As of 5 pm on 13 February 2012, trading on HKMEx's gold and silver futures reached 1,003,210 contracts, representing total turnover of over US$50 billion (around HK$390 billion).[18] Trading on the exchange's US-dollar gold futures for the first time surpassed the 10,000 contract mark on 4 June 2012.[19]
On 2 August 2012, the exchange appointed Jane Wang and William Barkshire as co-presidents, following the retirement of Albert Helmig.[20]
On 18 May 2013, the exchange surrendered its authorisation to provide automated trading services, citing insufficient revenue to support its operating expenses.[10][4] The exchange had been experiencing low trading volumes amidst competition from rivals in other countries and its financial reserves were depleted.[21] The firm had announced it intended to issue HK$780 million worth of shares in March 2013, but had postponed it until June.[10] There had also been rumours that, prior to the shut-down, Chairman Barry Cheung had obtained a loan of HK$100 million from a "major property businessman and supporter" of Chief executive Leung Chun-ying. New World Development chairman Henry Cheng denied he nor his firm had ever "had any financial and business dealing" with either the HKMEx or Cheung.[10] Mr. Cheung said that HKMEx would reapply for the licence after the business is recapitalised after its rights issue June.[21]
On 21 May 2013, the Hong Kong Securities and Futures Commission announced it was investigating "suspected irregularities in [HKMEx] financial affairs" and that it was referring the matter to the Hong Kong Police.[22][23] As of 25 May 2013, at five people had been arrested in connection with events connected to the exchange, including the alleged possession of false financial instruments.[5] Cheung was sentenced to four years imprisonment on conviction of fraud and conspiracy to defraud, a conviction which was upheld on appeal.[6]

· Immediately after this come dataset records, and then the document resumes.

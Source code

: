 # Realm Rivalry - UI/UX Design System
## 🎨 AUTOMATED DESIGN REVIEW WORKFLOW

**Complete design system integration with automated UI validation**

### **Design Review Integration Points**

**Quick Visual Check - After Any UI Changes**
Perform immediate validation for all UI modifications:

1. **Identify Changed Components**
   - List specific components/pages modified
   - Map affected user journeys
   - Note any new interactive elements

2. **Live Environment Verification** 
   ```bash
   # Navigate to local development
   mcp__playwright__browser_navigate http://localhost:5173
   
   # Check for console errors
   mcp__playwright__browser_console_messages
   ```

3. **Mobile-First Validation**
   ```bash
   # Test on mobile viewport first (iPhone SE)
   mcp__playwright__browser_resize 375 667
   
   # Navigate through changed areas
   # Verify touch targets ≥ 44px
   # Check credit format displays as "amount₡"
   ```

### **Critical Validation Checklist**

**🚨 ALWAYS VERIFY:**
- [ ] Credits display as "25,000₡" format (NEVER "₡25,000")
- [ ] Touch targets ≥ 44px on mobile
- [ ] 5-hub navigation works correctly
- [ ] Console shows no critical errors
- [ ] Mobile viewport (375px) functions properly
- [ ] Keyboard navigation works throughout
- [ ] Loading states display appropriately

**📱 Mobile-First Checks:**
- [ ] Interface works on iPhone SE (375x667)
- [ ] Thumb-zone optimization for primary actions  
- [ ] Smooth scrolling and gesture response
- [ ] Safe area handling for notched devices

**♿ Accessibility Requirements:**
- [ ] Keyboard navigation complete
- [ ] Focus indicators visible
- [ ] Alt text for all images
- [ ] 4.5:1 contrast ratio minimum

The collapse of HKMEx had political implications for the Hong Kong government, as its chairman Barry Cheung, held a number of senior government positions and is closely identified with HK chief executive CY Leung.[22] Cheung took leave of absence from his official duties.[24][25] He since resigned not only from his government posts, but also from several private company boards.[5]